(RECORDS FOR THIS TASK begins)

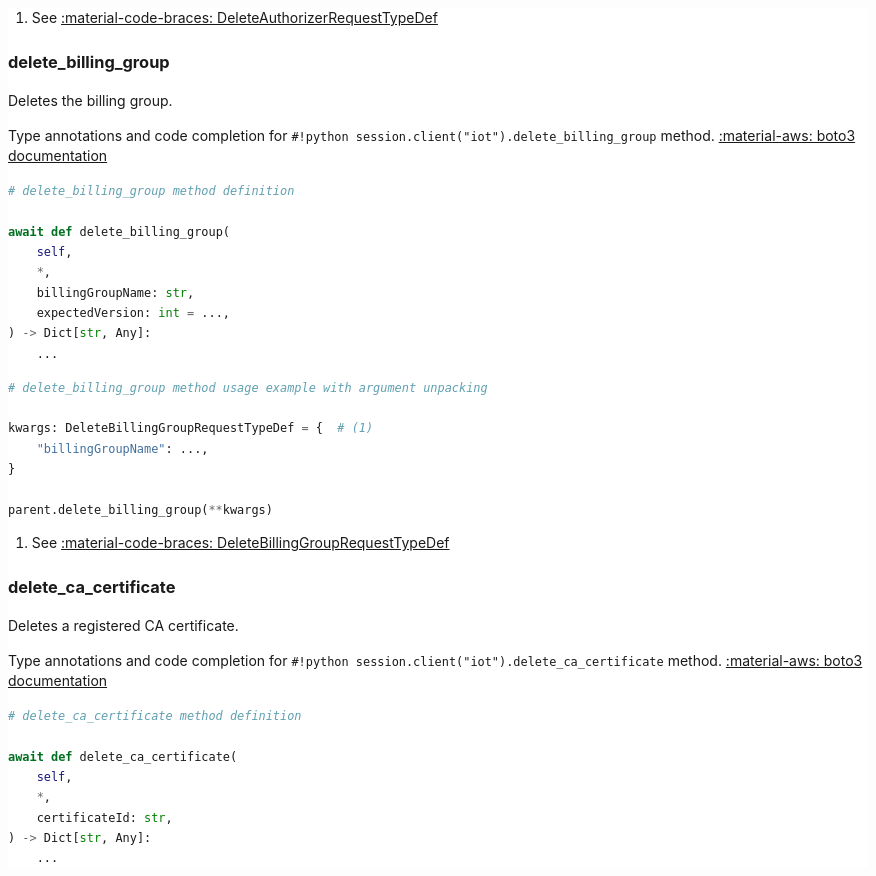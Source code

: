 1. See [:material-code-braces: DeleteAuthorizerRequestTypeDef](./type_defs.md#deleteauthorizerrequesttypedef)

### delete\_billing\_group

Deletes the billing group.

Type annotations and code completion for `#!python session.client("iot").delete_billing_group` method.
[:material-aws: boto3 documentation](https://boto3.amazonaws.com/v1/documentation/api/latest/reference/services/iot.html#IoT.Client)

```python
# delete_billing_group method definition

await def delete_billing_group(
    self,
    *,
    billingGroupName: str,
    expectedVersion: int = ...,
) -> Dict[str, Any]:
    ...
```

```python
# delete_billing_group method usage example with argument unpacking

kwargs: DeleteBillingGroupRequestTypeDef = {  # (1)
    "billingGroupName": ...,
}

parent.delete_billing_group(**kwargs)
```

1. See [:material-code-braces: DeleteBillingGroupRequestTypeDef](./type_defs.md#deletebillinggrouprequesttypedef)

### delete\_ca\_certificate

Deletes a registered CA certificate.

Type annotations and code completion for `#!python session.client("iot").delete_ca_certificate` method.
[:material-aws: boto3 documentation](https://boto3.amazonaws.com/v1/documentation/api/latest/reference/services/iot.html#IoT.Client)

```python
# delete_ca_certificate method definition

await def delete_ca_certificate(
    self,
    *,
    certificateId: str,
) -> Dict[str, Any]:
    ...
```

(RECORDS FOR THIS TASK ends)

__THE PROBLEM__. Among the records above, which lines hold the word "definition"? Copy each one.

__EXERCISE RESULT__.
# delete_billing_group method definition
# delete_ca_certificate method definition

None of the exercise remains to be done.